** Opening RECORDS FOR PROCESSING block **
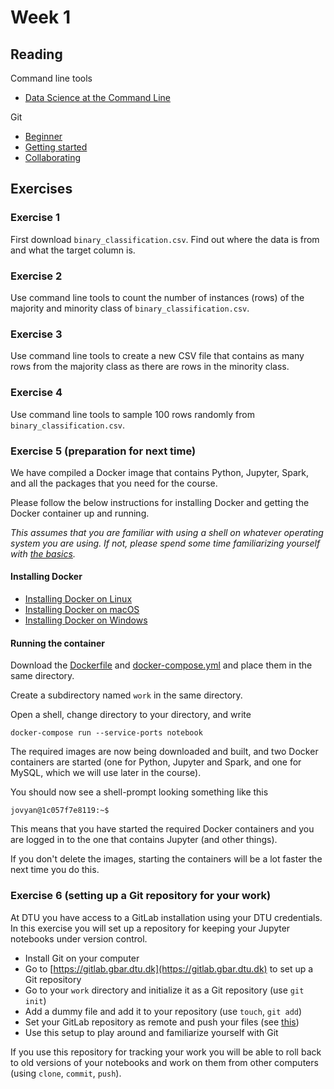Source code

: # Week 1
## Reading
Command line tools
- [Data Science at the Command Line](https://www.datascienceatthecommandline.com/) 

Git
- [Beginner](https://www.atlassian.com/git/tutorials/what-is-version-control)
- [Getting started](https://www.atlassian.com/git/tutorials/setting-up-a-repository)
- [Collaborating](https://www.atlassian.com/git/tutorials/syncing)

## Exercises
### Exercise 1
First download `binary_classification.csv`. Find out where the data is from and what the target column is.

### Exercise 2
Use command line tools to count the number of instances (rows) of the majority and minority class of `binary_classification.csv`.

### Exercise 3
Use command line tools to create a new CSV file that contains as many rows from the majority class as there are rows in the minority class.

### Exercise 4
Use command line tools to sample 100 rows randomly from `binary_classification.csv`.

### Exercise 5 (preparation for next time)
We have compiled a Docker image that contains Python, Jupyter, Spark, and all the packages that you need for the course. 

Please follow the below instructions for installing Docker and getting the Docker container up and running.

_This assumes that you are familiar with using a shell on whatever operating system you are using. If not, please spend some time familiarizing yourself with [the basics](http://swcarpentry.github.io/shell-novice/)._ 

#### Installing Docker
- [Installing Docker on Linux](https://runnable.com/docker/install-docker-on-linux)
- [Installing Docker on macOS](https://runnable.com/docker/install-docker-on-macos)
- [Installing Docker on Windows](https://runnable.com/docker/install-docker-on-windows-10)

#### Running the container
Download the [Dockerfile](../docker/Dockerfile) and [docker-compose.yml](../docker/docker-compose.yml) and place them in the same directory.

Create a subdirectory named `work` in the same directory.

Open a shell, change directory to your directory, and write

```
docker-compose run --service-ports notebook
```

The required images are now being downloaded and built, and two Docker containers are started (one for Python, Jupyter and Spark, and one for MySQL, which we will use later in the course).

You should now see a shell-prompt looking something like this

```
jovyan@1c057f7e8119:~$
```

This means that you have started the required Docker containers and you are logged in to the one that contains Jupyter (and other things).

If you don't delete the images, starting the containers will be a lot faster the next time you do this.

### Exercise 6 (setting up a Git repository for your work)
At DTU you have access to a GitLab installation using your DTU credentials. In this exercise you will set up a repository for keeping your Jupyter notebooks under version control.

- Install Git on your computer
- Go to [https://gitlab.gbar.dtu.dk](https://gitlab.gbar.dtu.dk) to set up a Git repository
- Go to your `work` directory and initialize it as a Git repository (use `git init`)
- Add a dummy file and add it to your repository (use `touch`, `git add`)
- Set your GitLab repository as remote and push your files (see [this](https://help.github.com/en/articles/adding-an-existing-project-to-github-using-the-command-line)) 
- Use this setup to play around and familiarize yourself with Git

If you use this repository for tracking your work you will be able to roll back to old versions of your notebooks and work on them from other computers (using `clone`, `commit`, `push`).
** Closing RECORDS FOR PROCESSING block **
▸ WHAT TO PRODUCE
This task asks for the data above repeated exactly, without a single picture.

▸ SOLUTION BELOW
Source code

: # Week 1
## Reading
Command line tools
- [Data Science at the Command Line](https://www.datascienceatthecommandline.com/) 

Git
- [Beginner](https://www.atlassian.com/git/tutorials/what-is-version-control)
- [Getting started](https://www.atlassian.com/git/tutorials/setting-up-a-repository)
- [Collaborating](https://www.atlassian.com/git/tutorials/syncing)

## Exercises
### Exercise 1
First download `binary_classification.csv`. Find out where the data is from and what the target column is.

### Exercise 2
Use command line tools to count the number of instances (rows) of the majority and minority class of `binary_classification.csv`.

### Exercise 3
Use command line tools to create a new CSV file that contains as many rows from the majority class as there are rows in the minority class.

### Exercise 4
Use command line tools to sample 100 rows randomly from `binary_classification.csv`.

### Exercise 5 (preparation for next time)
We have compiled a Docker image that contains Python, Jupyter, Spark, and all the packages that you need for the course. 

Please follow the below instructions for installing Docker and getting the Docker container up and running.

_This assumes that you are familiar with using a shell on whatever operating system you are using. If not, please spend some time familiarizing yourself with [the basics](http://swcarpentry.github.io/shell-novice/)._ 

#### Installing Docker
- [Installing Docker on Linux](https://runnable.com/docker/install-docker-on-linux)
- [Installing Docker on macOS](https://runnable.com/docker/install-docker-on-macos)
- [Installing Docker on Windows](https://runnable.com/docker/install-docker-on-windows-10)

#### Running the container
Download the [Dockerfile](../docker/Dockerfile) and [docker-compose.yml](../docker/docker-compose.yml) and place them in the same directory.

Create a subdirectory named `work` in the same directory.

Open a shell, change directory to your directory, and write

```
docker-compose run --service-ports notebook
```

The required images are now being downloaded and built, and two Docker containers are started (one for Python, Jupyter and Spark, and one for MySQL, which we will use later in the course).

You should now see a shell-prompt looking something like this

```
jovyan@1c057f7e8119:~$
```

This means that you have started the required Docker containers and you are logged in to the one that contains Jupyter (and other things).

If you don't delete the images, starting the containers will be a lot faster the next time you do this.

### Exercise 6 (setting up a Git repository for your work)
At DTU you have access to a GitLab installation using your DTU credentials. In this exercise you will set up a repository for keeping your Jupyter notebooks under version control.

- Install Git on your computer
- Go to [https://gitlab.gbar.dtu.dk](https://gitlab.gbar.dtu.dk) to set up a Git repository
- Go to your `work` directory and initialize it as a Git repository (use `git init`)
- Add a dummy file and add it to your repository (use `touch`, `git add`)
- Set your GitLab repository as remote and push your files (see [this](https://help.github.com/en/articles/adding-an-existing-project-to-github-using-the-command-line)) 
- Use this setup to play around and familiarize yourself with Git

If you use this repository for tracking your work you will be able to roll back to old versions of your notebooks and work on them from other computers (using `clone`, `commit`, `push`).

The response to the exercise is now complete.